The National Housing Bank was created to support housing and regeneration schemes facing delivery barriers. Middlewood Locks fits that role because it combines brownfield conditions, dense urban housing, infrastructure interfaces, and long-term placemaking. The latest backing should allow the developer team to move the next phase through more detailed design and site readiness work ahead of a targeted construction start.

The regulatory environment around higher-risk buildings has changed the sequencing of residential development. Gateway 2 requirements demand stronger design maturity before construction begins, and developers must show greater evidence that buildings meet safety expectations. That places more pressure on fire engineers, façade consultants, structural engineers, M&E teams, principal designers, and contractors to coordinate early rather than resolving issues during construction.

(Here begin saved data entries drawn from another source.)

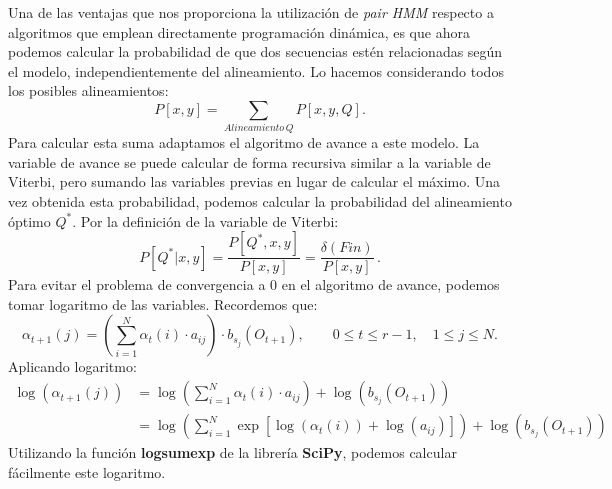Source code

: Una de las ventajas que nos proporciona la utilización de \textit{pair HMM} respecto a algoritmos que emplean directamente programación dinámica, es que ahora podemos calcular la probabilidad de que dos secuencias estén relacionadas según el modelo, independientemente del alineamiento. Lo hacemos considerando todos los posibles alineamientos:
\[P[x,y]=\sum_{Alineamiento\, Q}P[x,y,Q].\]
Para calcular esta suma adaptamos el algoritmo de avance a este modelo. La variable de avance se puede calcular de forma recursiva similar a la variable de Viterbi, pero sumando las variables previas en lugar de calcular el máximo. Una vez obtenida esta probabilidad, podemos calcular la probabilidad del alineamiento óptimo $Q^*$. Por la definición de la variable de Viterbi:
\[P[Q^*|x,y]=\dfrac{P[Q^*, x,y]}{P[x,y]}=\dfrac{\delta(Fin)}{P[x,y]}\,.\]
Para evitar el problema de convergencia a $0$ en el algoritmo de avance, podemos tomar logaritmo de las variables. Recordemos que:
\begin{equation*}
        \alpha_{t+1}(j)=\left(\sum_{i=1}^N\alpha_{t}(i)\cdot a_{ij}\right)\cdot b_{s_j}(O_{t+1}), \qquad 0\leq t\leq r-1 , \quad 1\leq j\leq N.
\end{equation*}
Aplicando logaritmo:
\begin{align*}
    \log(\alpha_{t+1}(j)) &= \log\left(\sum_{i=1}^N\alpha_{t}(i)\cdot a_{ij}\right) + \log(b_{s_j}(O_{t+1})) \\
        &=\log\left(\sum_{i=1}^N\exp\left[\log(\alpha_{t}(i))+\log(a_{ij})\right]\right) + \log(b_{s_j}(O_{t+1}))
\end{align*}
Utilizando la función \textbf{logsumexp} de la librería \textbf{SciPy}\cite{scipy}, podemos calcular fácilmente este logaritmo.

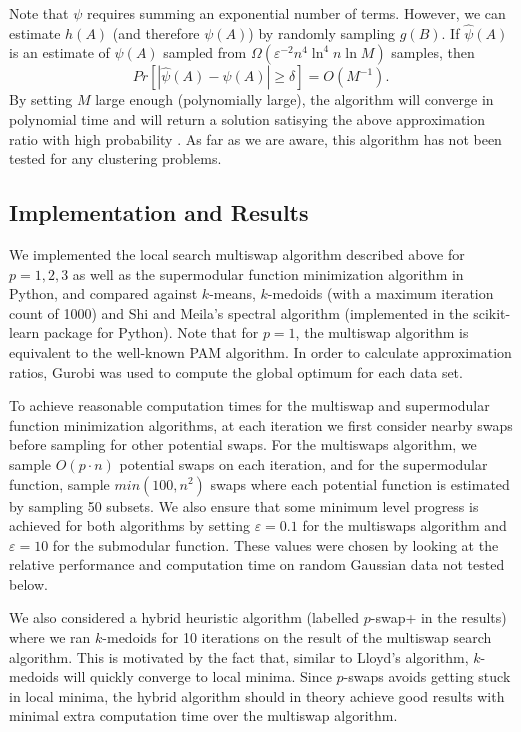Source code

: \documentclass{article}
\begin{document}
Note that $\psi$ requires summing an exponential number of terms. However, we can estimate $h(A)$ (and therefore $\psi(A)$) by randomly sampling $g(B)$. If $\hat{\psi}(A)$ is an estimate of $\psi(A)$ sampled from $\Omega (\varepsilon^{-2} n^4 \ln^4 n \ln M)$ samples, then 
\[ Pr[ | \hat{\psi}(A) - \psi(A) | \geq \delta ] = O(M^{-1}). \]
By setting $M$ large enough (polynomially large), the algorithm will converge in polynomial time and will return a solution satisying the above approximation ratio with high probability \cite{Sviridenko}. As far as we are aware, this algorithm has not been tested for any clustering problems. 
 
\subsection{Implementation and Results}

We implemented the local search multiswap algorithm described above for $p=1, 2, 3$ as well as the supermodular function minimization algorithm in Python, and compared against $k$-means, $k$-medoids (with a maximum iteration count of 1000) and Shi and Meila's spectral algorithm (implemented in the scikit-learn package for Python). Note that for $p=1$, the multiswap algorithm is equivalent to the well-known PAM algorithm.  In order to calculate approximation ratios, Gurobi was used to compute the global optimum for each data set.

To achieve reasonable computation times for the multiswap and supermodular function minimization algorithms, at each iteration we first consider nearby swaps before sampling for other potential swaps. For the multiswaps algorithm, we sample $O(p\cdot n)$ potential swaps on each iteration, and for the supermodular function, sample $min(100,n^2)$ swaps where each potential function is estimated by sampling 50 subsets. We also ensure that some minimum level progress is achieved for both algorithms by setting $\varepsilon = 0.1$ for the multiswaps algorithm and $\varepsilon = 10$ for the submodular function. These values were chosen by looking at the relative performance and computation time on random Gaussian data not tested below.

We also considered a hybrid heuristic algorithm (labelled $p$-swap+ in the results) where we ran $k$-medoids for 10 iterations on the result of the multiswap search algorithm.  This is motivated by the fact that, similar to Lloyd's algorithm, $k$-medoids will quickly converge to local minima.  Since $p$-swaps avoids getting stuck in local minima, the hybrid algorithm should in theory achieve good results with minimal extra computation time over the multiswap algorithm.
\end{document}
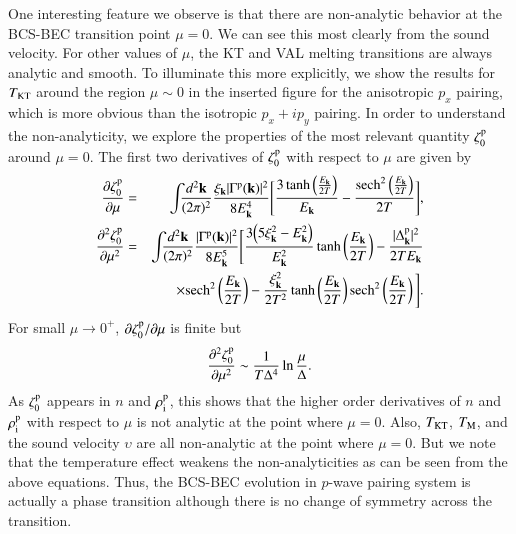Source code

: \documentclass[aps,prd,amsmath,two column,nofootinbib,amssymb,referee]{revtex4}
\begin{document}
One interesting feature we observe is that there are non-analytic behavior at the BCS-BEC transition point $\mu=0$. We can see this most clearly from the sound velocity. For other values of $\mu$, the KT and VAL melting transitions are always analytic and smooth. To illuminate this more explicitly, we show the results for $T_{\rm KT}$ around the region $\mu\sim0$ in the inserted figure for the anisotropic $p_x$ pairing, which is more obvious than the isotropic $p_x+ip_y$ pairing. In order to understand the non-analyticity, we explore the properties of the most relevant quantity $\zeta_0^{\rm p}$ around $\mu=0$. The first two derivatives of $\zeta_0^{\rm p}$ with respect to $\mu$ are given by
\begin{eqnarray}
{\partial\zeta_0^{\rm p}\over\partial\mu}&=&\int\!\!\! {d^2{\bf k}\over(2\pi)^2}{\xi_{\bf k}|\Gamma^{\rm p}({\bf k})|^2\over8E_{\bf k}^4}\Bigg[{3\tanh\left({E_{\bf k}\over2T}\right)\over E_{\bf k}}-{{\rm sech}^2\left({E_{\bf k}\over2T}\right)\over2T}\Bigg],\\
{\partial^2\zeta_0^{\rm p}\over\partial\mu^2}&=&\int\!\!\! {d^2{\bf k}\over(2\pi)^2}\frac{|\Gamma^{\rm p}({\bf k})|^2}{8E_{\bf k}^5}\Bigg[{3\Big(5\xi_{\bf k}^2-E_{\bf k}^2\Big)\over E_{\bf k}^2}\tanh\left({E_{\bf k}\over2T}\right)-{|\Delta_{\bf k}^{\rm p}|^2\over2TE_{\bf k}}\nonumber\\
&&\!\!\!\!\times{\rm sech}^2\left({E_{\bf k}\over2T}\right)-{\xi_{\bf k}^2\over2T^2}\tanh\left({E_{\bf k}\over2T}\right){\rm sech}^2\left({E_{\bf k}\over2T}\right)\Bigg].\label{zetap2}
\end{eqnarray}
For small $\mu\rightarrow0^+$, $\partial\zeta_0^{\rm p}/\partial\mu$ is finite but 
\begin{eqnarray}
{\partial^2\zeta_0^{\rm p}\over\partial\mu^2}\sim {{1}\over{T\Delta^4}}\ln{{\mu}\over{\Delta}}.
\end{eqnarray}
As $\zeta_0^{\rm p}$ appears in $n$ and $\rho_{\rm i}^{\rm p}$, this shows that the higher order derivatives of $n$ and $\rho_{\rm i}^{\rm p}$ with respect to $\mu$ is not analytic at the point where $\mu=0$. Also, $T_{\rm KT}$, $T_{\rm M}$, and the sound velocity $\upsilon$ are all non-analytic at the point where $\mu=0$. But we note that the temperature effect weakens the non-analyticities as can be seen from the above equations. Thus, the BCS-BEC evolution in $p$-wave pairing system is actually a phase transition although there is no change of symmetry across the transition. 
\end{document}

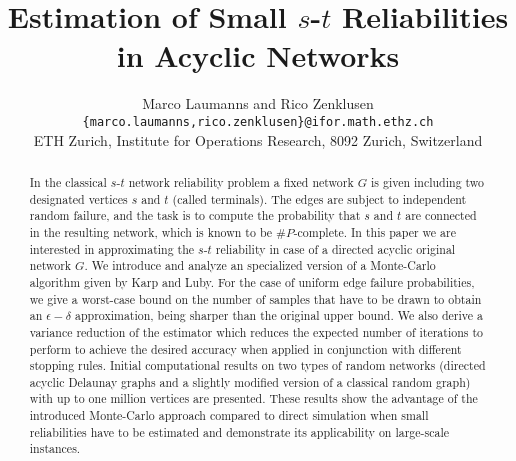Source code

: \documentclass{article}
\begin{document}
\title{Estimation of Small $s$-$t$ Reliabilities in Acyclic Networks}
\author{Marco Laumanns and Rico Zenklusen \\
\small\texttt{\{marco.laumanns,rico.zenklusen\}@ifor.math.ethz.ch}\\
\small ETH Zurich, Institute for Operations Research, 8092 Zurich, Switzerland
}

\maketitle


\begin{abstract}
In the classical $s$-$t$ network reliability
problem a fixed network $G$ is given including two designated
vertices $s$ and $t$ (called terminals). The edges are
subject to independent random failure, and the task is to compute
the probability that $s$ and $t$ are connected in
the resulting network, which is known to be $\#P$-complete.
In this paper we are interested in approximating the $s$-$t$
reliability in case of a directed acyclic original
network $G$. We introduce and analyze an
specialized version of a Monte-Carlo algorithm given
by Karp and Luby. 
For the case of uniform edge failure probabilities, we
give a \mbox{worst-case} bound on the number of samples that
have to be drawn to obtain an $\epsilon-\delta$ approximation,
being sharper than the original upper bound.
We also derive a variance reduction of the
estimator which reduces the expected number of iterations
to perform to achieve the desired accuracy when
applied in conjunction with different stopping rules.
Initial computational results on two types of random networks
(directed acyclic Delaunay graphs and a slightly modified version
of a classical random graph) with up to one million vertices are presented.
These results show the advantage of the introduced Monte-Carlo approach compared
to direct simulation when small reliabilities have to
be estimated and demonstrate its applicability on \mbox{large-scale}
instances.

\end{abstract}
\end{document}
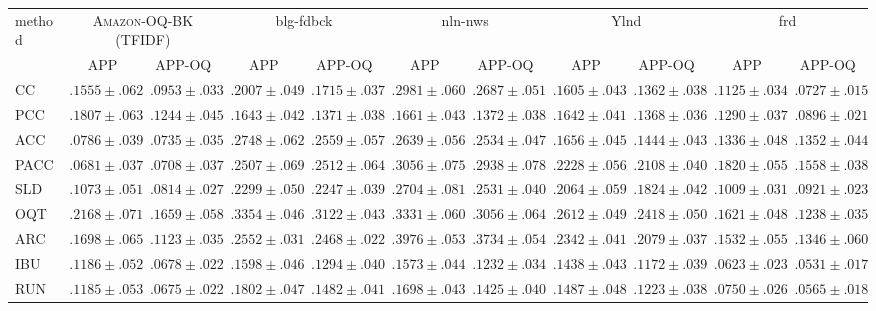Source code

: \begin{tabular}{lcccccccccc}
  \toprule
  \multirow{2}{*}{method} & \multicolumn{2}{c}{\textsc{Amazon-OQ-BK} (TFIDF)} & \multicolumn{2}{c}{blg-fdbck} & \multicolumn{2}{c}{nln-nws} & \multicolumn{2}{c}{Ylnd} & \multicolumn{2}{c}{frd} \\
  & APP & APP-OQ & APP & APP-OQ & APP & APP-OQ & APP & APP-OQ & APP & APP-OQ \\
  \midrule
  CC & ${.1555 \pm .062}$ & ${.0953 \pm .033}$ & ${.2007 \pm .049}$ & ${.1715 \pm .037}$ & ${.2981 \pm .060}$ & ${.2687 \pm .051}$ & ${.1605 \pm .043}$ & ${.1362 \pm .038}$ & ${.1125 \pm .034}$ & ${.0727 \pm .015}$ \\
  PCC & ${.1807 \pm .063}$ & ${.1244 \pm .045}$ & ${.1643 \pm .042}$ & ${.1371 \pm .038}$ & ${.1661 \pm .043}$ & ${.1372 \pm .038}$ & ${.1642 \pm .041}$ & ${.1368 \pm .036}$ & ${.1290 \pm .037}$ & ${.0896 \pm .021}$ \\
  ACC & ${.0786 \pm .039}$ & ${.0735 \pm .035}$ & ${.2748 \pm .062}$ & ${.2559 \pm .057}$ & ${.2639 \pm .056}$ & ${.2534 \pm .047}$ & ${.1656 \pm .045}$ & ${.1444 \pm .043}$ & ${.1336 \pm .048}$ & ${.1352 \pm .044}$ \\
  PACC & ${.0681 \pm .037}$ & ${.0708 \pm .037}$ & ${.2507 \pm .069}$ & ${.2512 \pm .064}$ & ${.3056 \pm .075}$ & ${.2938 \pm .078}$ & ${.2228 \pm .056}$ & ${.2108 \pm .040}$ & ${.1820 \pm .055}$ & ${.1558 \pm .038}$ \\
  SLD & ${.1073 \pm .051}$ & ${.0814 \pm .027}$ & ${.2299 \pm .050}$ & ${.2247 \pm .039}$ & ${.2704 \pm .081}$ & ${.2531 \pm .040}$ & ${.2064 \pm .059}$ & ${.1824 \pm .042}$ & ${.1009 \pm .031}$ & ${.0921 \pm .023}$ \\[.5em]
  OQT & ${.2168 \pm .071}$ & ${.1659 \pm .058}$ & ${.3354 \pm .046}$ & ${.3122 \pm .043}$ & ${.3331 \pm .060}$ & ${.3056 \pm .064}$ & ${.2612 \pm .049}$ & ${.2418 \pm .050}$ & ${.1621 \pm .048}$ & ${.1238 \pm .035}$ \\
  ARC & ${.1698 \pm .065}$ & ${.1123 \pm .035}$ & ${.2552 \pm .031}$ & ${.2468 \pm .022}$ & ${.3976 \pm .053}$ & ${.3734 \pm .054}$ & ${.2342 \pm .041}$ & ${.2079 \pm .037}$ & ${.1532 \pm .055}$ & ${.1346 \pm .060}$ \\
  IBU & ${.1186 \pm .052}$ & ${.0678 \pm .022}$ & ${.1598 \pm .046}$ & ${.1294 \pm .040}$ & ${.1573 \pm .044}$ & $\mathbf{.1232 \pm .034}$ & ${.1438 \pm .043}$ & ${.1172 \pm .039}$ & $\mathbf{.0623 \pm .023}$ & ${.0531 \pm .017}$ \\
  RUN & ${.1185 \pm .053}$ & ${.0675 \pm .022}$ & ${.1802 \pm .047}$ & ${.1482 \pm .041}$ & ${.1698 \pm .043}$ & ${.1425 \pm .040}$ & ${.1487 \pm .048}$ & ${.1223 \pm .038}$ & ${.0750 \pm .026}$ & ${.0565 \pm .018}$ \\[.5em]

\end{tabular}
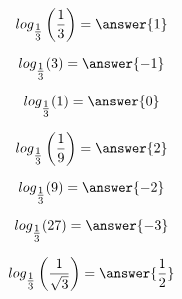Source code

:\documentclass{ximera}
\author{Lee Wayand}
\begin{document}
\begin{example}













\[
log_{ \tfrac{1}{3} }\left( \frac{1}{3} \right) = \answer{1}
\]





\[
log_{ \tfrac{1}{3} }(3) = \answer{-1}
\]







\[
log_{ \tfrac{1}{3} }(1) = \answer{0}
\]





\[
log_{ \tfrac{1}{3} }\left( \frac{1}{9} \right) = \answer{2}
\]





\[
log_{ \tfrac{1}{3} }(9) = \answer{-2}
\]







\[
log_{ \tfrac{1}{3} }(27) = \answer{-3}
\]





\[
log_{ \tfrac{1}{3} }\left( \frac{1}{\sqrt{3}} \right) = \answer{\frac{1}{2}}
\]





\end{example}
\end{document}
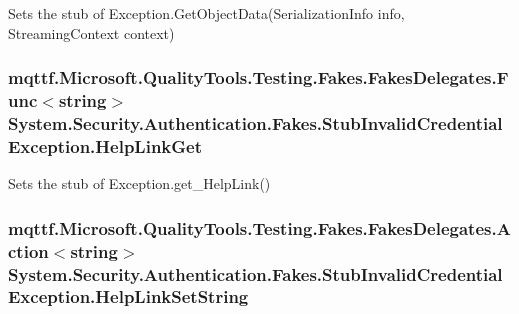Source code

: Sets the stub of Exception.\-Get\-Object\-Data(\-Serialization\-Info info, Streaming\-Context context)

\hypertarget{class_system_1_1_security_1_1_authentication_1_1_fakes_1_1_stub_invalid_credential_exception_ac9b7deaf429c29d5bc35dec0abd49c72}{
\subsubsection[{Help\-Link\-Get}]{\setlength{\rightskip}{0pt plus 5cm}mqttf.\-Microsoft.\-Quality\-Tools.\-Testing.\-Fakes.\-Fakes\-Delegates.\-Func$<$string$>$ System.\-Security.\-Authentication.\-Fakes.\-Stub\-Invalid\-Credential\-Exception.\-Help\-Link\-Get}}\label{class_system_1_1_security_1_1_authentication_1_1_fakes_1_1_stub_invalid_credential_exception_ac9b7deaf429c29d5bc35dec0abd49c72}


Sets the stub of Exception.\-get\-\_\-\-Help\-Link()

\hypertarget{class_system_1_1_security_1_1_authentication_1_1_fakes_1_1_stub_invalid_credential_exception_af25400ae935ffd22224ddd1111710159}{
\subsubsection[{Help\-Link\-Set\-String}]{\setlength{\rightskip}{0pt plus 5cm}mqttf.\-Microsoft.\-Quality\-Tools.\-Testing.\-Fakes.\-Fakes\-Delegates.\-Action$<$string$>$ System.\-Security.\-Authentication.\-Fakes.\-Stub\-Invalid\-Credential\-Exception.\-Help\-Link\-Set\-String}}\label{class_system_1_1_security_1_1_authentication_1_1_fakes_1_1_stub_invalid_credential_exception_af25400ae935ffd22224ddd1111710159}


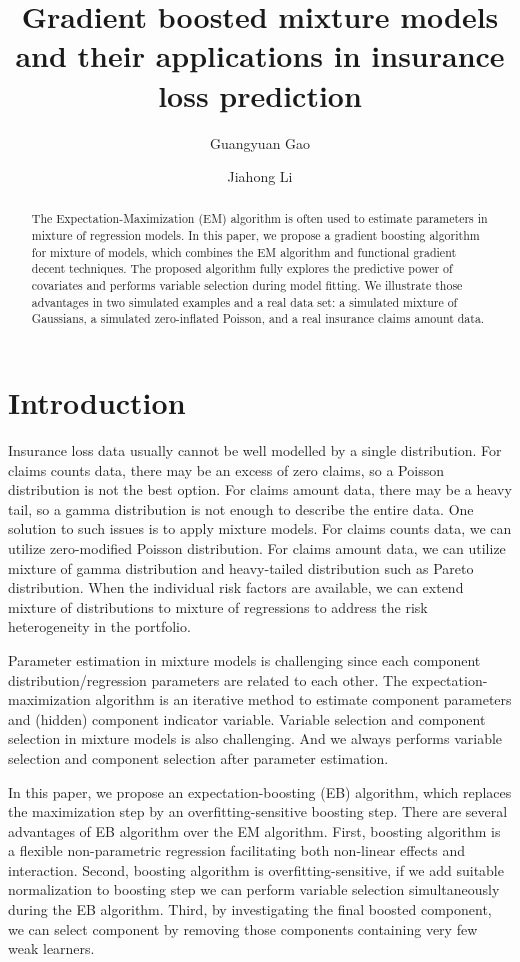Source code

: \documentclass[11pt]{article}
\title{Gradient boosted mixture models and their applications in insurance loss prediction}
\author{Guangyuan Gao \and Jiahong Li}
\numberwithin{equation}{section}
\begin{document}
\maketitle

\begin{abstract}
	The Expectation-Maximization (EM) algorithm is often used to estimate parameters in mixture of regression models. In this paper, we propose a gradient boosting algorithm for mixture of  models, which combines the EM algorithm and functional gradient decent techniques. The proposed algorithm fully explores the predictive power of covariates and performs variable selection during model fitting. We illustrate those advantages in two simulated examples and a real data set: a simulated mixture of Gaussians, a simulated zero-inflated Poisson, and a real insurance claims amount data.   

\end{abstract}

\section{Introduction}

Insurance loss data usually cannot be well modelled by a single distribution.
For claims counts data, there may be an excess of zero claims, so a Poisson distribution is not the best option.
For claims amount data, there may be a heavy tail, so a gamma distribution is not enough to describe the entire data.
One solution to such issues is to apply mixture models.
For claims counts data, we can utilize zero-modified Poisson distribution.
For claims amount data, we can utilize mixture of gamma distribution and heavy-tailed distribution such as Pareto distribution.
When the individual risk factors are available, we can extend mixture of distributions to mixture of regressions to address the risk heterogeneity in the portfolio.

Parameter estimation in mixture models is challenging since each component distribution/regression parameters are related to each other. 
The expectation-maximization algorithm is an iterative method to estimate component parameters and (hidden) component indicator variable.   
Variable selection and component selection in mixture models is also challenging. And we always performs variable selection and component selection after parameter estimation.   

In this paper, we propose an expectation-boosting (EB) algorithm, which replaces the maximization step by an overfitting-sensitive boosting step. 
There are several advantages of EB algorithm over the EM algorithm. First, boosting algorithm is a flexible non-parametric regression facilitating both non-linear effects and interaction. Second, boosting algorithm is overfitting-sensitive, if we add suitable normalization to boosting step we can perform variable selection simultaneously during the EB algorithm. Third, by investigating the final boosted component, we can select component by removing those components containing very few weak learners. 
     
\end{document}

Brownfield regeneration adds further complexity. Later phases are often delivered beside completed homes, occupied public spaces, canalside routes, and operational streets. Construction logistics must account for residents, traffic, deliveries, noise, dust, lifting operations, and restricted working areas. The more successful the earlier phases, the harder later phases can be to build without disruption.

The funding also lands in a Salford market that has become one of the UK’s busiest urban residential construction locations outside London. Proximity to Manchester city centre, universities, employment, transport, and regeneration zones has supported demand for dense living, although the market remains exposed to finance costs and investor selectivity. Schemes that progress now usually need stronger evidence of viability and delivery readiness.

Development finance continues to play a decisive role in keeping residential pipelines moving. The final phase of Kingsbury Park showed how lender support can sustain long-running schemes through later phases, while Middlewood Locks demonstrates the additional role public finance can play where scale, density, and regeneration infrastructure increase the risk profile.

For contractors and consultants, the next phase represents a substantial future pipeline. High-rise residential construction will require piling, concrete frame or hybrid structural delivery, façade systems, fire strategy, vertical transportation, M&E coordination, public realm, logistics planning, and robust design management. The technical requirements are becoming more exacting, while the commercial environment remains tightly priced.

Supply chain capacity will be another consideration as the scheme moves closer to site. Residential towers compete with commercial buildings, laboratories, infrastructure, data centres, and public-sector work for cranes, concrete, façade specialists, building services contractors, and management teams. Projects with clearer funding and better design maturity are more likely to secure capacity on acceptable terms.

For Salford, the funding supports the continued expansion of a major regeneration district. For the construction sector, it shows how housing delivery increasingly relies on a combination of public finance, regulatory readiness, technical design, and contractor capacity long before the first residential units are completed.